◆ **PROBLEM DESCRIPTION**: Return, exactly and in full, the lines of the records below starting at the one with "может управлять клиентами, которых" and ending at the one with "Если агентство предоставило", and no other lines.

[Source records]
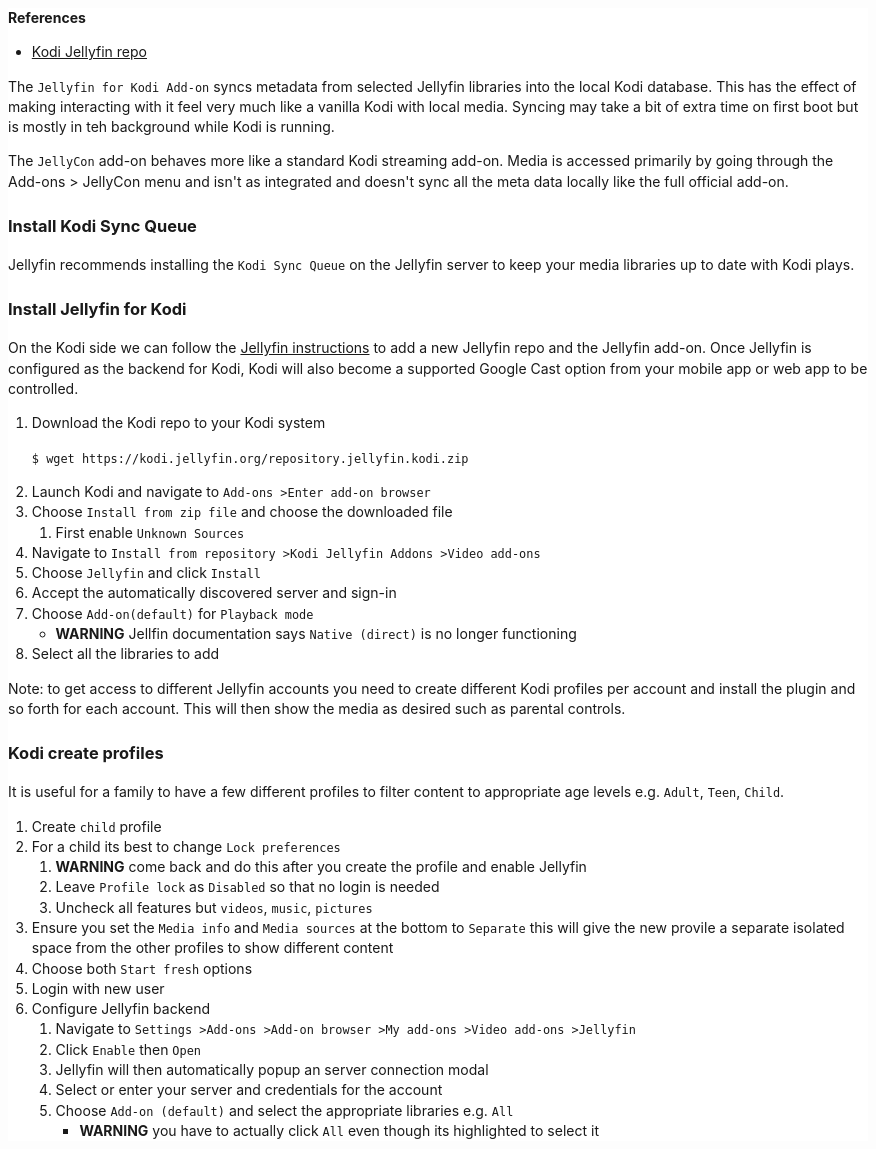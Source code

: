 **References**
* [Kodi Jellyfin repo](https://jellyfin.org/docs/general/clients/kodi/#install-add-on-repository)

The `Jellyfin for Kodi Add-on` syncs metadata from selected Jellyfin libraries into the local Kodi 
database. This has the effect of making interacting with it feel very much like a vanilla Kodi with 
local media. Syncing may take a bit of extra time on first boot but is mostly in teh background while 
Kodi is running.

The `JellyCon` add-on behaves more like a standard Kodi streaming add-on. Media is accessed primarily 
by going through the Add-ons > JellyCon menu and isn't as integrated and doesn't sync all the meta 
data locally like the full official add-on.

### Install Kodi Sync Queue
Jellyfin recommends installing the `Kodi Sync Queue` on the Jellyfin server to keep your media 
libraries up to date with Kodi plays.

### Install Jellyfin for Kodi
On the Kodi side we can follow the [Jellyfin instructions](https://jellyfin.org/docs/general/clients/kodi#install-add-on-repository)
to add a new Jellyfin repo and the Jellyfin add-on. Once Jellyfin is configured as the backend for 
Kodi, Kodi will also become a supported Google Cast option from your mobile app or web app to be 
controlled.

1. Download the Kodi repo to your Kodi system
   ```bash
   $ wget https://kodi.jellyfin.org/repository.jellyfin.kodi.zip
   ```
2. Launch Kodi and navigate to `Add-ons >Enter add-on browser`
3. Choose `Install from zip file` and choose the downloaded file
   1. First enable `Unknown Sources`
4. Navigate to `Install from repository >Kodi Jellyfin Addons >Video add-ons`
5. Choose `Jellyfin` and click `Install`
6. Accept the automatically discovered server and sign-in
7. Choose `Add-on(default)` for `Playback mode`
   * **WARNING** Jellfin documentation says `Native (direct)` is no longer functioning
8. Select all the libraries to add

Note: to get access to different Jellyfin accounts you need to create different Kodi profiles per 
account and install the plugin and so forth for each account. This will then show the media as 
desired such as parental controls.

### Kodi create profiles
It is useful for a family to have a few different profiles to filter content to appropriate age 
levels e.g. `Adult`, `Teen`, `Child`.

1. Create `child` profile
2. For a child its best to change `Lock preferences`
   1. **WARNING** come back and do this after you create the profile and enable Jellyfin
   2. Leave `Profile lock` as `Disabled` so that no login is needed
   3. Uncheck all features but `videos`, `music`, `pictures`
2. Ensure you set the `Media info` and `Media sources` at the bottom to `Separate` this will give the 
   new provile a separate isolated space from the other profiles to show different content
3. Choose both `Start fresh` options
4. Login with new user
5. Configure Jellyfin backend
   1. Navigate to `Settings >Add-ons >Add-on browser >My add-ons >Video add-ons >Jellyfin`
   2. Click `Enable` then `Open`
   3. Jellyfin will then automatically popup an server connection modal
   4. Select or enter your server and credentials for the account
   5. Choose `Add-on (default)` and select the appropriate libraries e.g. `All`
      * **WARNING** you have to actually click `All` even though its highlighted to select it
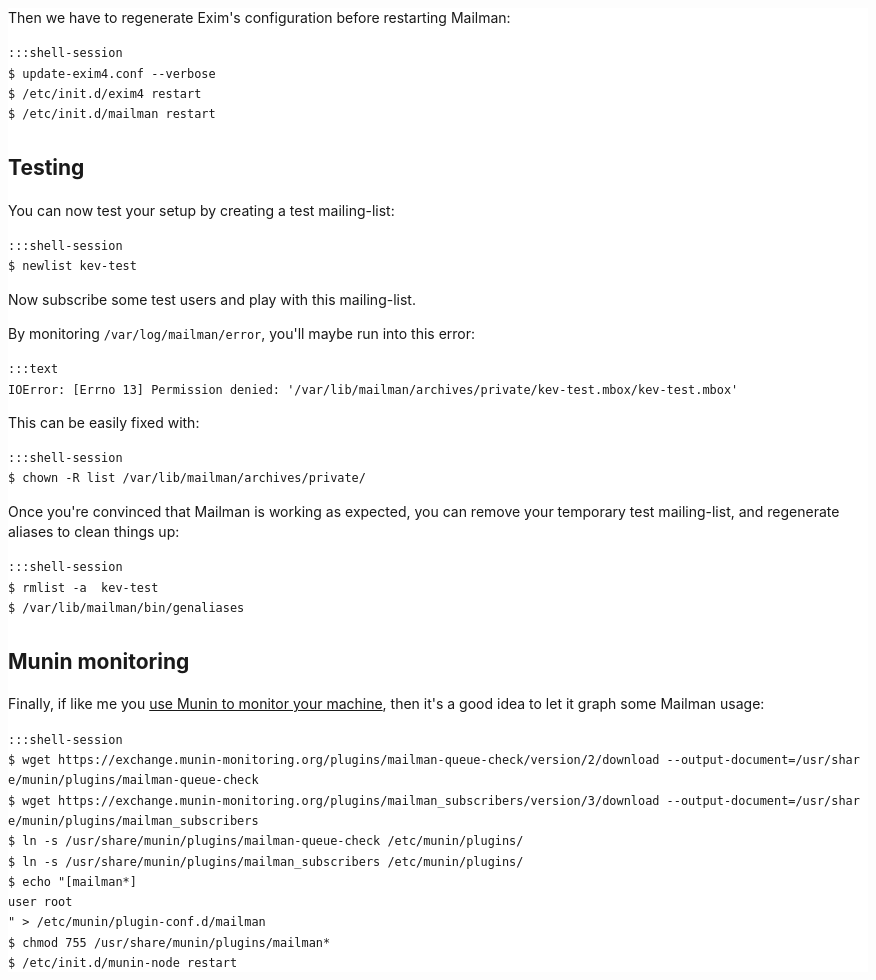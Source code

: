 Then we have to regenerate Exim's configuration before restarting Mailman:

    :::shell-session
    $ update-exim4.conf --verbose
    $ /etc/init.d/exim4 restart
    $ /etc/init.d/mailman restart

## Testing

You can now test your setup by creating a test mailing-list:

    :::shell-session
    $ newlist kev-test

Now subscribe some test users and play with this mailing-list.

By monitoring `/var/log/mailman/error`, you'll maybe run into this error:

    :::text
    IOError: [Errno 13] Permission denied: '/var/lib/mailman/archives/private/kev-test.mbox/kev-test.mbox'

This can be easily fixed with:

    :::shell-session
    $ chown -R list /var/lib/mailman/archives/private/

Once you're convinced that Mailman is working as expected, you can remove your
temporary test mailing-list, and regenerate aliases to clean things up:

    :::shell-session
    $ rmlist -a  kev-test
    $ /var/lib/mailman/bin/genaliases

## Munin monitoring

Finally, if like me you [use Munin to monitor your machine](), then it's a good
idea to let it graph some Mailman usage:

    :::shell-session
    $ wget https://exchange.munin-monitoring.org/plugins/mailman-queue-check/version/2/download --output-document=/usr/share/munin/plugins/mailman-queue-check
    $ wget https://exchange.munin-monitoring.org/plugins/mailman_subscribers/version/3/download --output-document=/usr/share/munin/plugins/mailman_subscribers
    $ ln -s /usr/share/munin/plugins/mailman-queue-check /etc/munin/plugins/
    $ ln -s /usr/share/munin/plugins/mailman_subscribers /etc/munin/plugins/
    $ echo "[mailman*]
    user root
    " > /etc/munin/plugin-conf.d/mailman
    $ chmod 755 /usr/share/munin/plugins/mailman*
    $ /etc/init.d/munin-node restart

---

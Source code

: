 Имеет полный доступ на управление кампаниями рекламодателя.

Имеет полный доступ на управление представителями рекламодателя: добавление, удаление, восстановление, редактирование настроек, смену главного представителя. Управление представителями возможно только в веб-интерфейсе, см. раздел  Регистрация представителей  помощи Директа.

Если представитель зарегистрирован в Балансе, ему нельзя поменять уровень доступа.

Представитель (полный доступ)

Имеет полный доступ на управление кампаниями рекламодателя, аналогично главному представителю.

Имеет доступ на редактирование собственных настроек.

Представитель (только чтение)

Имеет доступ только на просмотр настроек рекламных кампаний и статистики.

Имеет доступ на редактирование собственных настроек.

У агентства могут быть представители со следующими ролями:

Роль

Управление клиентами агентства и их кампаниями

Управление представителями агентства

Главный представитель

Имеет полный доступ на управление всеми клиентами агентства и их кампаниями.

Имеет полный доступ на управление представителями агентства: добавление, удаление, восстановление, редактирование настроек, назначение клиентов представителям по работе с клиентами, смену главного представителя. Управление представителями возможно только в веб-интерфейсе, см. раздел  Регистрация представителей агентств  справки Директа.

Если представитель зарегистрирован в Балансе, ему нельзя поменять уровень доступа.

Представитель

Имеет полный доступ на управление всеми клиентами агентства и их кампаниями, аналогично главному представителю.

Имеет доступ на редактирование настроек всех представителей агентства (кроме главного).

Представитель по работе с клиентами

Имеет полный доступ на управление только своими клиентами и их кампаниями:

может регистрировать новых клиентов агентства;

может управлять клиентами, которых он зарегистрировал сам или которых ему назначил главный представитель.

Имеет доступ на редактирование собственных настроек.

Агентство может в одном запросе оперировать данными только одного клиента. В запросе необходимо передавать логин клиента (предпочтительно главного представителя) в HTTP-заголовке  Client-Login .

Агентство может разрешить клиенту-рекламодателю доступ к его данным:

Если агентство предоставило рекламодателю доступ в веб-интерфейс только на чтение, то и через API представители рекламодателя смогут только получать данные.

◆ **RESPONSE AREA**:
может управлять клиентами, которых он зарегистрировал сам или которых ему назначил главный представитель.

Имеет доступ на редактирование собственных настроек.

Агентство может в одном запросе оперировать данными только одного клиента. В запросе необходимо передавать логин клиента (предпочтительно главного представителя) в HTTP-заголовке  Client-Login .

Агентство может разрешить клиенту-рекламодателю доступ к его данным:

Если агентство предоставило рекламодателю доступ в веб-интерфейс только на чтение, то и через API представители рекламодателя смогут только получать данные.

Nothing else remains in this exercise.